[Saved data entries]
__________
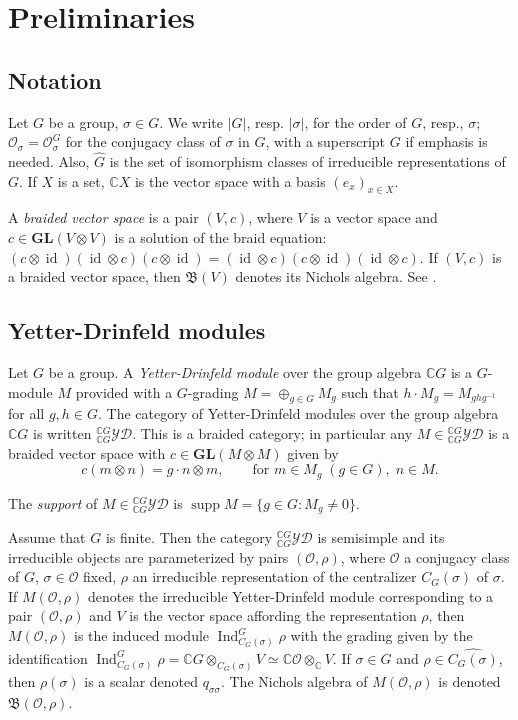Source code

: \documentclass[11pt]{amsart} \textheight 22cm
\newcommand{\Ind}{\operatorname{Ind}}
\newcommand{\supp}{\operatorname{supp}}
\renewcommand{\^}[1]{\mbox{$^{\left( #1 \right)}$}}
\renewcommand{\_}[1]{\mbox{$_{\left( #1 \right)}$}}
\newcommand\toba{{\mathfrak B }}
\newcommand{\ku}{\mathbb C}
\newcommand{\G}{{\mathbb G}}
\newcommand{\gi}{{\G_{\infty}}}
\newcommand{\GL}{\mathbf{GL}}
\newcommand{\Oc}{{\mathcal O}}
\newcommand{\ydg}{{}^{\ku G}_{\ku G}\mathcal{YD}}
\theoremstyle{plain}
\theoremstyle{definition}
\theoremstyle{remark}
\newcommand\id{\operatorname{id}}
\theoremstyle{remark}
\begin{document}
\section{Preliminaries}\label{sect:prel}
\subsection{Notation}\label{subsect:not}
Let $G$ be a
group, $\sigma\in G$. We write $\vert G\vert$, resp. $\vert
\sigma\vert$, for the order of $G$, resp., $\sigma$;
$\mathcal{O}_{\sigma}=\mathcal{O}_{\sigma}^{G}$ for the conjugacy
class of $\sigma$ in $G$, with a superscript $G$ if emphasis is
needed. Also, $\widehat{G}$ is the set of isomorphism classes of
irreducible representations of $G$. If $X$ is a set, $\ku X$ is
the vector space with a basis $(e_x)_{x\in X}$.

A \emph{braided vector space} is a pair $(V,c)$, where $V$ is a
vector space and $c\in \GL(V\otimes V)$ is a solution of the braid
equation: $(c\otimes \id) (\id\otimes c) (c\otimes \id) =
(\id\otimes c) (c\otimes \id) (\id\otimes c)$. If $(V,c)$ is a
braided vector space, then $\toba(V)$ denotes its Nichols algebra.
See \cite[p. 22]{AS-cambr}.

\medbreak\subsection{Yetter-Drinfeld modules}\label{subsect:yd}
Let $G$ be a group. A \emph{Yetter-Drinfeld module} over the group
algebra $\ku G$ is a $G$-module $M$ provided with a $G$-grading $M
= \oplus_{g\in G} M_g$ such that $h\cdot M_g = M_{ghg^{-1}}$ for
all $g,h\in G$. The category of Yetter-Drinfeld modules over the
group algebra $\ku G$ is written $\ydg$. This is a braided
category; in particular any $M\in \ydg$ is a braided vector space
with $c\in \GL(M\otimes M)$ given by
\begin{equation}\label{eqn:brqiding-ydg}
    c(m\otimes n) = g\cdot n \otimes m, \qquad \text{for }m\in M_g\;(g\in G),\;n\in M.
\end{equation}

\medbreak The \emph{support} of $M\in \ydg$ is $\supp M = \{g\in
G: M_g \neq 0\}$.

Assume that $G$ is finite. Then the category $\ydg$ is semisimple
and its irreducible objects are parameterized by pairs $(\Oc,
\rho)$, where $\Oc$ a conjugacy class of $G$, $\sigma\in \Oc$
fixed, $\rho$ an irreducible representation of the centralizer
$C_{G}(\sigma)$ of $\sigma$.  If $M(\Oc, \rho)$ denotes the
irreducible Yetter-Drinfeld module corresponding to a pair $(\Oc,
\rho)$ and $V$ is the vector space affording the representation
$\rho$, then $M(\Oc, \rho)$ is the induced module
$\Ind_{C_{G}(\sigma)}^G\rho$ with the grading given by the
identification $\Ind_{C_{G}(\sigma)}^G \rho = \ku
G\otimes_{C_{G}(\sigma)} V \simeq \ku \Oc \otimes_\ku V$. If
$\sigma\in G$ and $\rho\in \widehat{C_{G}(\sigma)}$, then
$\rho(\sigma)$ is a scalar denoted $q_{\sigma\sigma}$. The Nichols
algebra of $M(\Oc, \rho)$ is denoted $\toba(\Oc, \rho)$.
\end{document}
__________
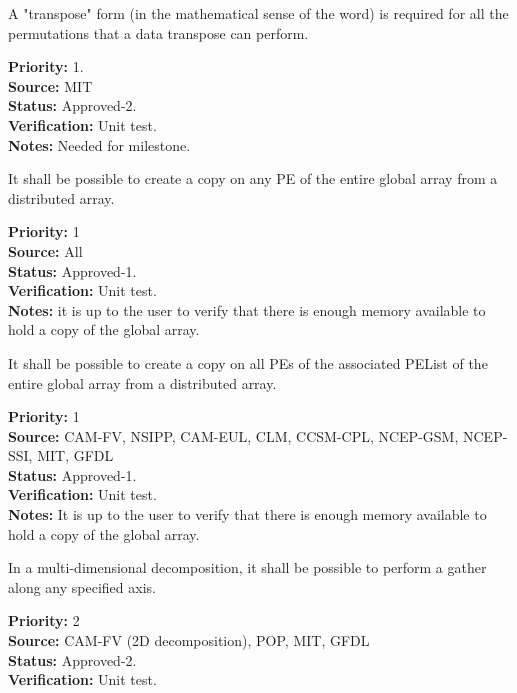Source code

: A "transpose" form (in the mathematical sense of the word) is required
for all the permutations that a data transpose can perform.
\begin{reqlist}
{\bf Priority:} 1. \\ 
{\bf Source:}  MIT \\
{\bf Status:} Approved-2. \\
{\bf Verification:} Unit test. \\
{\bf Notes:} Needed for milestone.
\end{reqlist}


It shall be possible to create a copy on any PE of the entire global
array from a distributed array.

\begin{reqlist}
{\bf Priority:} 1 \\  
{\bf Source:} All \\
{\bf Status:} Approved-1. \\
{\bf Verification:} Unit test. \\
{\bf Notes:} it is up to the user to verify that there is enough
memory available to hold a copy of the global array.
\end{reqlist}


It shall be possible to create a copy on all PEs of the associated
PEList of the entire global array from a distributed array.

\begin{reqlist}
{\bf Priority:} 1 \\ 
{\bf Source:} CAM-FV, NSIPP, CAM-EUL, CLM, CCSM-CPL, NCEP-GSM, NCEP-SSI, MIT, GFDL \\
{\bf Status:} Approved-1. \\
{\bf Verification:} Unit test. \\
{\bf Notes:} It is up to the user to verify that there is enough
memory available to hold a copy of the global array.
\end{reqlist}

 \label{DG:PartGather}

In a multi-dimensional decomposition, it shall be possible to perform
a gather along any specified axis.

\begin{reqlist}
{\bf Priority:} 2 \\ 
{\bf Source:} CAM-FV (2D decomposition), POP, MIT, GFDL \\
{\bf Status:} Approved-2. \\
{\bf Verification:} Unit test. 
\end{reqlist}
__________
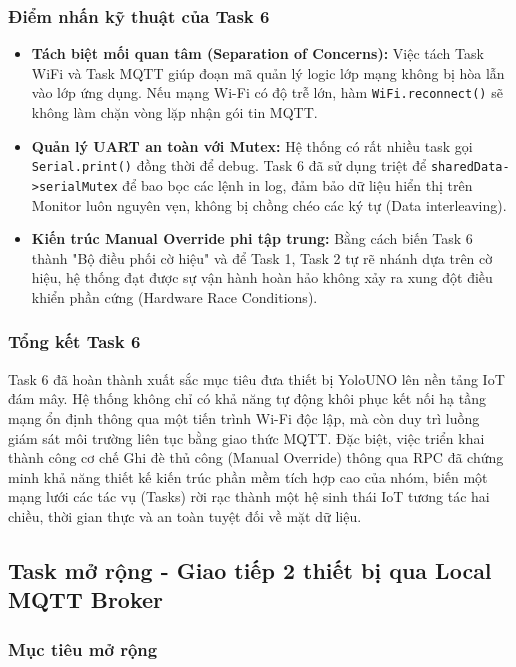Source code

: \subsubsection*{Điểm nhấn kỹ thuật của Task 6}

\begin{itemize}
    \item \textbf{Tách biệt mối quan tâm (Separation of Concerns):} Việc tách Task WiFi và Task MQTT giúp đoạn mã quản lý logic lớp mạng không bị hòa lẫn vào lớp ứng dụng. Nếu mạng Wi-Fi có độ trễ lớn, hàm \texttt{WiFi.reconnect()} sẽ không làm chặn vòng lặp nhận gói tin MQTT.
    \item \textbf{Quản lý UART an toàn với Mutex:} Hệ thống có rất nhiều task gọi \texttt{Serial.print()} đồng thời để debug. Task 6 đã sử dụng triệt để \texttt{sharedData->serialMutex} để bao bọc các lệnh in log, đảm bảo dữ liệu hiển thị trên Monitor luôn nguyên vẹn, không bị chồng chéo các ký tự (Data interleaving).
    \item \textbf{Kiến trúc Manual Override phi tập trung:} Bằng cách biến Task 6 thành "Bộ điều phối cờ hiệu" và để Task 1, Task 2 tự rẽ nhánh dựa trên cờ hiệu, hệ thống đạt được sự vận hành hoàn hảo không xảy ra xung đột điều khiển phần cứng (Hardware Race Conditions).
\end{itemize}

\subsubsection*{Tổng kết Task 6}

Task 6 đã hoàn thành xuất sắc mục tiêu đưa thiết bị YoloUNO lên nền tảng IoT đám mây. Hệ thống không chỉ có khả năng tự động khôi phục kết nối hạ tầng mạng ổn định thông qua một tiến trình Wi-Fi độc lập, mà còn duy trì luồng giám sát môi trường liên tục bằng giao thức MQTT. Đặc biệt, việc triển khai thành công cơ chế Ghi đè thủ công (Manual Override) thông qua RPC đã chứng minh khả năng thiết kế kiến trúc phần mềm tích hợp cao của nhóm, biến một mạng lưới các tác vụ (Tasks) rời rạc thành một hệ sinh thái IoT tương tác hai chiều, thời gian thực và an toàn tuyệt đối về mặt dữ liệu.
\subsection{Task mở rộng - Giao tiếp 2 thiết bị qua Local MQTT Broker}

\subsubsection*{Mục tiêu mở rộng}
__________
- [Problem to work on] Reproduce, word for word and in full, only the lines above that start at the line with "affording the representation" and run through the line with "algebra of $M(\Oc, \rho)$", both ends included.

- [Exercise response]
\rho)$ and $V$ is the vector space affording the representation
$\rho$, then $M(\Oc, \rho)$ is the induced module
$\Ind_{C_{G}(\sigma)}^G\rho$ with the grading given by the
identification $\Ind_{C_{G}(\sigma)}^G \rho = \ku
G\otimes_{C_{G}(\sigma)} V \simeq \ku \Oc \otimes_\ku V$. If
$\sigma\in G$ and $\rho\in \widehat{C_{G}(\sigma)}$, then
$\rho(\sigma)$ is a scalar denoted $q_{\sigma\sigma}$. The Nichols
algebra of $M(\Oc, \rho)$ is denoted $\toba(\Oc, \rho)$.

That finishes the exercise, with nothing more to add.